About The Author
Brad J. Bushman
Dr. Brad J. Bushman is the Chair of Mass Communication Professor at Ohio State University. He has published extensively on the consequences and causes of human aggression. His work has questioned the utility of catharsis and relates also to violent video game effects on aggression. Along with Roy Baumeister, his work suggests that it is narcissism, not low self-esteem, that causes people to act more aggressively after an insult. His research has been featured in Newsweek, on 20/20, on the CBS Evening News, and on National Public Radio.
He has also been featured on Penn & Teller: Bullshit!. He got his BS in psychology from Weber State University in 1984 and his Ph.D. from the University of Missouri in 1989 and holds 3 master's degrees (in statistics, psychology, and secondary education). Since 2005, Bushman has spent the summers as a professor of communication science at the Vrije Universiteit Amsterdam, the Netherlands. Prior to joining Ohio State University, Bushman was a professor at Iowa State University and the University of Michigan.
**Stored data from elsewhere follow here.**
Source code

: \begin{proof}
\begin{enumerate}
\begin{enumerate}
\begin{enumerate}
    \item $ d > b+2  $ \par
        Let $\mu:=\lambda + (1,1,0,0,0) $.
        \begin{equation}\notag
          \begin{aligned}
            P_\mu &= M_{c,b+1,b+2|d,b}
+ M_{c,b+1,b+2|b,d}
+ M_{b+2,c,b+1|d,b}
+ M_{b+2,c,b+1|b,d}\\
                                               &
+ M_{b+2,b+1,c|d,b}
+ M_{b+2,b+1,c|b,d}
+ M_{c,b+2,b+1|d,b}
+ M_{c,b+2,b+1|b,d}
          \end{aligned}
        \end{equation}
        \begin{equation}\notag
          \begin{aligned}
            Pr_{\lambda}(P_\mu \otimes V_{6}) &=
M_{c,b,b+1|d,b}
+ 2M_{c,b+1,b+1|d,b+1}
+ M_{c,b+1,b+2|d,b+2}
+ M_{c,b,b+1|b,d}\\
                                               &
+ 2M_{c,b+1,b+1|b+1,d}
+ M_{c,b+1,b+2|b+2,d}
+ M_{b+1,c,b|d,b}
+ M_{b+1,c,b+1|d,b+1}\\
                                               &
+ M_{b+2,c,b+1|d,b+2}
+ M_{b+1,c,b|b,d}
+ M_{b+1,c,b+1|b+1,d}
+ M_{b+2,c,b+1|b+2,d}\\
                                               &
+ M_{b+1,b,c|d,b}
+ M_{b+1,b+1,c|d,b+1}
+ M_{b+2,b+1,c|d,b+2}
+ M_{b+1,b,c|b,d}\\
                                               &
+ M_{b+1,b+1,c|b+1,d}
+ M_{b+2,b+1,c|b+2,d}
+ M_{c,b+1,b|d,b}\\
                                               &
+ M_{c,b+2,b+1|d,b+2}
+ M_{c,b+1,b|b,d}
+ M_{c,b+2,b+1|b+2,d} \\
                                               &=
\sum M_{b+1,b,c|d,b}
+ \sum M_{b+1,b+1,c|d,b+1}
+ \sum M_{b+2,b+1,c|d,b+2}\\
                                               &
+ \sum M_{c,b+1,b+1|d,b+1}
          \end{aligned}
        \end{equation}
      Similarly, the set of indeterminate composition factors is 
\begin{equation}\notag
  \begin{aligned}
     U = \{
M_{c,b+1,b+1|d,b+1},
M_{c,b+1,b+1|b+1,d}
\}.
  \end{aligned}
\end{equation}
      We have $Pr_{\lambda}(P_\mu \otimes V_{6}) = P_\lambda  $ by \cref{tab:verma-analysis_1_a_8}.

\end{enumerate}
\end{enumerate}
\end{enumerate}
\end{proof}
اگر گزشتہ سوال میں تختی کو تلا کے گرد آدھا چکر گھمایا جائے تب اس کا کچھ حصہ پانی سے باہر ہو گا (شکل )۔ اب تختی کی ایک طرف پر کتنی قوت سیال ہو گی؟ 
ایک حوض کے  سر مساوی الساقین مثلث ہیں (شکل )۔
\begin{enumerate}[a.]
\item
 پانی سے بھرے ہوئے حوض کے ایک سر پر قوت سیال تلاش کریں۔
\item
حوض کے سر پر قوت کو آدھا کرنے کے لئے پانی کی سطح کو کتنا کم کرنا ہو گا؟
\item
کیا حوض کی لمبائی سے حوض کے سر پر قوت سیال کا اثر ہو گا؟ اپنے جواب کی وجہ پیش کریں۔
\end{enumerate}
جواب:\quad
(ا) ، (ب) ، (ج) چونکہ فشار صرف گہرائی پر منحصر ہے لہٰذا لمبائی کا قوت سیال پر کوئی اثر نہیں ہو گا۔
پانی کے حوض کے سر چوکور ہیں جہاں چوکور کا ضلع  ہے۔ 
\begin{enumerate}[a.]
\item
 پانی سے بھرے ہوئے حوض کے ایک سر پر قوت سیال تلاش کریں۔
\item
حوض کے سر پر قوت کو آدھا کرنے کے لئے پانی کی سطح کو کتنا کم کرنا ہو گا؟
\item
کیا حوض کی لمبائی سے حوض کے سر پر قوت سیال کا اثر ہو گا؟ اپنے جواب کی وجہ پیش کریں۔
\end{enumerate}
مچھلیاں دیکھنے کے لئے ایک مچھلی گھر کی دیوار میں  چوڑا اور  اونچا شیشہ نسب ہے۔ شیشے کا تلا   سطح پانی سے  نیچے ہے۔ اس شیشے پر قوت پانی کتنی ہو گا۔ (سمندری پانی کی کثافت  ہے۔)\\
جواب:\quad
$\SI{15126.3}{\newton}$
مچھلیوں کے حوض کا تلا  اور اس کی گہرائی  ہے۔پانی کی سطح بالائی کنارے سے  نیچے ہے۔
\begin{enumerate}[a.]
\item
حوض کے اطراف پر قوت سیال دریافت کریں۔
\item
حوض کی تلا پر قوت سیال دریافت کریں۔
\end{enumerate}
He was awarded an Ig Nobel award in psychology in 2013 for his work about the attractiveness of drunk people. In 2014 he got the Distinguished Lifetime Contribution to Media Psychology and Technology award from the American Psychological Association.
Roy F. Baumeister
Dr. Roy F. Baumeister, a professor of psychology at the University of Queensland, Australia, has taught introductory social psychology to thousands of graduate and undergraduate students. He got his Ph.D. from Princeton in 1978. His research and teaching experience includes appointments at the Florida State University, University of California at Berkeley, Case Western Reserve University, the University of Virginia, the Max Planck Institute in Munich (Germany), the University of Texas at Austin, the VU University, Amsterdam (the Netherlands), the University of Bamberg (Germany), the University of Melbourne (Australia), King Abdulaziz University (Saudi Arabia), and the Center for Advanced Study in the Behavioral Sciences at Stanford. An active researcher whose work has been funded by the National Institutes of Health and the Templeton Foundation, Roy has conducted research on the self (including self-control and self-esteem), the need to belong, aggression, sexuality, and how people find meaning in life.
According to Google Scholar, Dr. Roy Baumeister's works have been cited over 175,000 times in scientific literature. In 2013, he received the William James Award, the highest honor bestowed by the Association for Psychological Science in all of psychology. In his spare time, he likes to play jazz and ski.